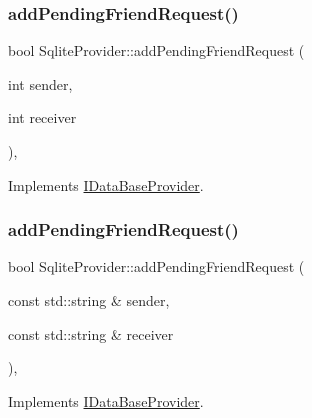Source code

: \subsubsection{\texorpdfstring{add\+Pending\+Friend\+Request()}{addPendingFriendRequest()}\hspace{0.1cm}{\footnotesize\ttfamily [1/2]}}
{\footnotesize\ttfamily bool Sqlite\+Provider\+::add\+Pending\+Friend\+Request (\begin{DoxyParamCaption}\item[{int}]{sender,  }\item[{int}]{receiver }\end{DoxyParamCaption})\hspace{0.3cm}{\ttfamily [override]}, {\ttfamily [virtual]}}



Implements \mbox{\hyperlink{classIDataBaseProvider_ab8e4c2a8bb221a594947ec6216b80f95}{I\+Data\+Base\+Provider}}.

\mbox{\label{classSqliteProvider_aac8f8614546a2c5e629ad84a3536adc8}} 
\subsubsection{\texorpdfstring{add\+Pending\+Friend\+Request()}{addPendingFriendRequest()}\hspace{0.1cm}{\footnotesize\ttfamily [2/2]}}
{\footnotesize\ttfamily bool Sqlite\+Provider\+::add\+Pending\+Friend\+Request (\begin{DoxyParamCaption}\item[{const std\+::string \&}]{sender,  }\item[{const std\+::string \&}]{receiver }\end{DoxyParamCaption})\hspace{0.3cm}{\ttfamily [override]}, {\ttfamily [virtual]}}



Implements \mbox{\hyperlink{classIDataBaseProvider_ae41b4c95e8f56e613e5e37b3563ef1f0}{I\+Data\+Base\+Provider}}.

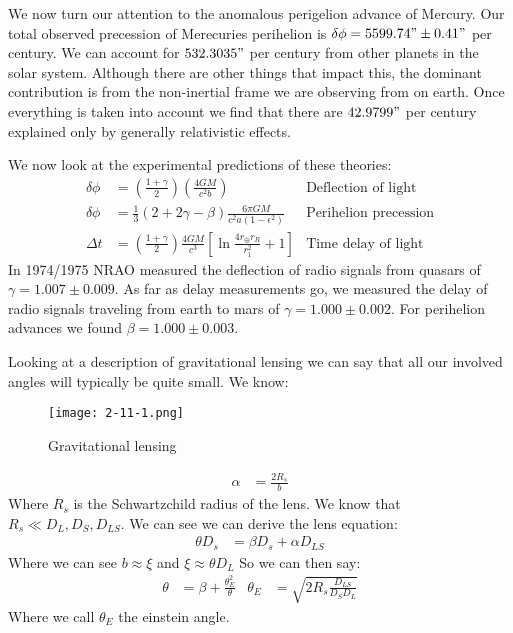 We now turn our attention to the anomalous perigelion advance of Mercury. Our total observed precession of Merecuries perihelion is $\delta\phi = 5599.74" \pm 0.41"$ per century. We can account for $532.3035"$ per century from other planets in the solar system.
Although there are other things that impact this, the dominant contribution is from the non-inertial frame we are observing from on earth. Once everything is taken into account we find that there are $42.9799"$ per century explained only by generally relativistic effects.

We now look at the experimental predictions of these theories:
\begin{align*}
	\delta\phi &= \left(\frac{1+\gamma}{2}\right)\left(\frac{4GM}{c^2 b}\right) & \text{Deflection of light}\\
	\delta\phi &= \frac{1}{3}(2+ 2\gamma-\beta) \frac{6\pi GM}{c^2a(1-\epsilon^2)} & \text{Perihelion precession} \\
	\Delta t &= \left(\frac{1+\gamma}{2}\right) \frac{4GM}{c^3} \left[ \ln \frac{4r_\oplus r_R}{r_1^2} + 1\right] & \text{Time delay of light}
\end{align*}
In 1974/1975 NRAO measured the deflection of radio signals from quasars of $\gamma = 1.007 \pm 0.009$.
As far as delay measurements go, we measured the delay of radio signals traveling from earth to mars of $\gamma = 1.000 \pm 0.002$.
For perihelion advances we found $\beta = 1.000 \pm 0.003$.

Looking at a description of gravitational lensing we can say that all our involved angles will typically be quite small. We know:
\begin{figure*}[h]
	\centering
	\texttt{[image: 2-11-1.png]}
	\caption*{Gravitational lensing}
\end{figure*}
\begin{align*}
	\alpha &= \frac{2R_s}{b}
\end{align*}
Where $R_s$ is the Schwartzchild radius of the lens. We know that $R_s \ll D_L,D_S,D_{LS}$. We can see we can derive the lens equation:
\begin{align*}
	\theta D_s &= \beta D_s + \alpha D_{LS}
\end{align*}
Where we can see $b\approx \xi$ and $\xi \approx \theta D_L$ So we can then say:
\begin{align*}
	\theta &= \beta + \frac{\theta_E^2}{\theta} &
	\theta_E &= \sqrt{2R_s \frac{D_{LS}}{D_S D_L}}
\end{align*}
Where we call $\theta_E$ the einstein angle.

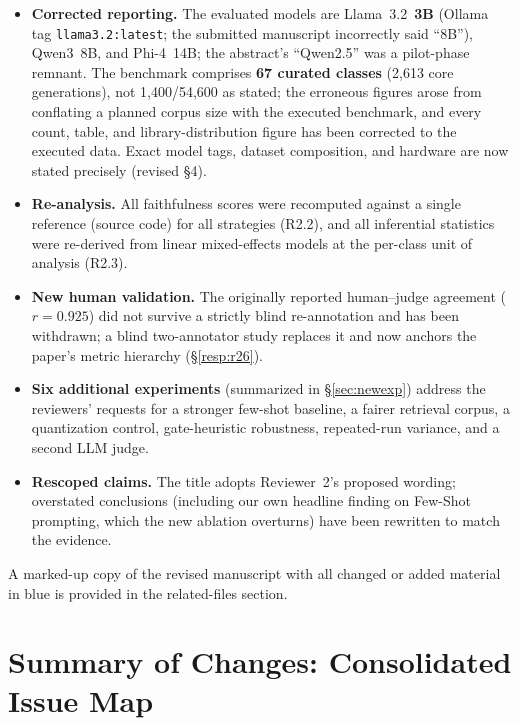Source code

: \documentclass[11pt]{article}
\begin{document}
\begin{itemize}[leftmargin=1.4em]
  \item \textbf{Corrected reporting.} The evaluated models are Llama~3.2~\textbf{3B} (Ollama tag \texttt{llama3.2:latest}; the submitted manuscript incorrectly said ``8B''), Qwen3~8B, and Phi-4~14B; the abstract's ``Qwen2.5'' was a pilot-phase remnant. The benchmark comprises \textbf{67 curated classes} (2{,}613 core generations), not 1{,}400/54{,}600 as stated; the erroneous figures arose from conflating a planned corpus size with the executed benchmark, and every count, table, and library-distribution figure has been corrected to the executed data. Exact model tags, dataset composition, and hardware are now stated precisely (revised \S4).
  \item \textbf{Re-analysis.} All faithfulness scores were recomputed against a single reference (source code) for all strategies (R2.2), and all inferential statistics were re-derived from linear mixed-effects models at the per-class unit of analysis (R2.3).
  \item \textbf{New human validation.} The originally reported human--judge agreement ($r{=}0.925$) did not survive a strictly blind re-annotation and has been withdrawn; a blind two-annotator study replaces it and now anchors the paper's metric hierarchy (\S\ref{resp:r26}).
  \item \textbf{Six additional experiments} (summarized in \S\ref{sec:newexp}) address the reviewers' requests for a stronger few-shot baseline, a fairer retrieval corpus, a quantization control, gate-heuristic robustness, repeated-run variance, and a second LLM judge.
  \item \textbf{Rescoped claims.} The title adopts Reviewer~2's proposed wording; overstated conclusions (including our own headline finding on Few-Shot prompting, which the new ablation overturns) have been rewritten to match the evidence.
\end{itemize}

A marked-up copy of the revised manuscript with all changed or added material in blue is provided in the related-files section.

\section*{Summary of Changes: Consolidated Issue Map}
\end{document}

+-------+

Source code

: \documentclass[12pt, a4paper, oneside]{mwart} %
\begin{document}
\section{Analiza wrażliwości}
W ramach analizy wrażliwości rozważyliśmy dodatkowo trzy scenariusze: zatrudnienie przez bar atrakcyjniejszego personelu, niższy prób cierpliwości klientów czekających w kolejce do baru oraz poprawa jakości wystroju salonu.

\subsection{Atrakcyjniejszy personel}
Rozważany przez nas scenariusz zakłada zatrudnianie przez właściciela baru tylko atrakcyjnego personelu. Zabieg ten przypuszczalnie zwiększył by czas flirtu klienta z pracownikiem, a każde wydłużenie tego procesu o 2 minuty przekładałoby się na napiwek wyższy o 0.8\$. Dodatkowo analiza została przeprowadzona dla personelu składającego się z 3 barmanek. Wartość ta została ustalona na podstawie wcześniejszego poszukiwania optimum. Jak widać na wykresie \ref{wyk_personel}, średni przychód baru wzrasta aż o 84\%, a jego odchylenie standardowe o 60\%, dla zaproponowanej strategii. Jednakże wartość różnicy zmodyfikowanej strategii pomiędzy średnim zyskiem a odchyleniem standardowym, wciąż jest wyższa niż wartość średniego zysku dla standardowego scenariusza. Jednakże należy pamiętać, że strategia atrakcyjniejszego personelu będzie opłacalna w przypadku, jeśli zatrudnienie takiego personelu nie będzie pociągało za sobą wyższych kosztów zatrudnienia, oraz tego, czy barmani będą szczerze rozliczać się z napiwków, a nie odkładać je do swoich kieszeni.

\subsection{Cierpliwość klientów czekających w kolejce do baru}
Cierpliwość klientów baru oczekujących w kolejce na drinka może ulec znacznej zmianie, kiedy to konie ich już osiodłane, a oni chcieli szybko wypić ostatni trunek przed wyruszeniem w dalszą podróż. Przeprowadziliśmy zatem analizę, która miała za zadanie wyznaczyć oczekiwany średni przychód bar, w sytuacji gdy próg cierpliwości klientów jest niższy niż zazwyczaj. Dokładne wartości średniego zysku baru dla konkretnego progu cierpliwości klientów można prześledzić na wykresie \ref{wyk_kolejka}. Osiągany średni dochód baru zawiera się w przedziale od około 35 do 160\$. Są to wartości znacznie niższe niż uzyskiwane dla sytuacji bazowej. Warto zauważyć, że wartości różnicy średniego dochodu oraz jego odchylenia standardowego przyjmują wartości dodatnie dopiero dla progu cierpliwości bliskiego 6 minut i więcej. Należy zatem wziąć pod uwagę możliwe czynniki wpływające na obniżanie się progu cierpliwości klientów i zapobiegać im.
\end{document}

+-------+

» **Directions for this task**: Look through the entries for the string "średni". Every line that has it belongs in the answer.

» **Solved exercise**:
Rozważany przez nas scenariusz zakłada zatrudnianie przez właściciela baru tylko atrakcyjnego personelu. Zabieg ten przypuszczalnie zwiększył by czas flirtu klienta z pracownikiem, a każde wydłużenie tego procesu o 2 minuty przekładałoby się na napiwek wyższy o 0.8\$. Dodatkowo analiza została przeprowadzona dla personelu składającego się z 3 barmanek. Wartość ta została ustalona na podstawie wcześniejszego poszukiwania optimum. Jak widać na wykresie \ref{wyk_personel}, średni przychód baru wzrasta aż o 84\%, a jego odchylenie standardowe o 60\%, dla zaproponowanej strategii. Jednakże wartość różnicy zmodyfikowanej strategii pomiędzy średnim zyskiem a odchyleniem standardowym, wciąż jest wyższa niż wartość średniego zysku dla standardowego scenariusza. Jednakże należy pamiętać, że strategia atrakcyjniejszego personelu będzie opłacalna w przypadku, jeśli zatrudnienie takiego personelu nie będzie pociągało za sobą wyższych kosztów zatrudnienia, oraz tego, czy barmani będą szczerze rozliczać się z napiwków, a nie odkładać je do swoich kieszeni.
Cierpliwość klientów baru oczekujących w kolejce na drinka może ulec znacznej zmianie, kiedy to konie ich już osiodłane, a oni chcieli szybko wypić ostatni trunek przed wyruszeniem w dalszą podróż. Przeprowadziliśmy zatem analizę, która miała za zadanie wyznaczyć oczekiwany średni przychód bar, w sytuacji gdy próg cierpliwości klientów jest niższy niż zazwyczaj. Dokładne wartości średniego zysku baru dla konkretnego progu cierpliwości klientów można prześledzić na wykresie \ref{wyk_kolejka}. Osiągany średni dochód baru zawiera się w przedziale od około 35 do 160\$. Są to wartości znacznie niższe niż uzyskiwane dla sytuacji bazowej. Warto zauważyć, że wartości różnicy średniego dochodu oraz jego odchylenia standardowego przyjmują wartości dodatnie dopiero dla progu cierpliwości bliskiego 6 minut i więcej. Należy zatem wziąć pod uwagę możliwe czynniki wpływające na obniżanie się progu cierpliwości klientów i zapobiegać im.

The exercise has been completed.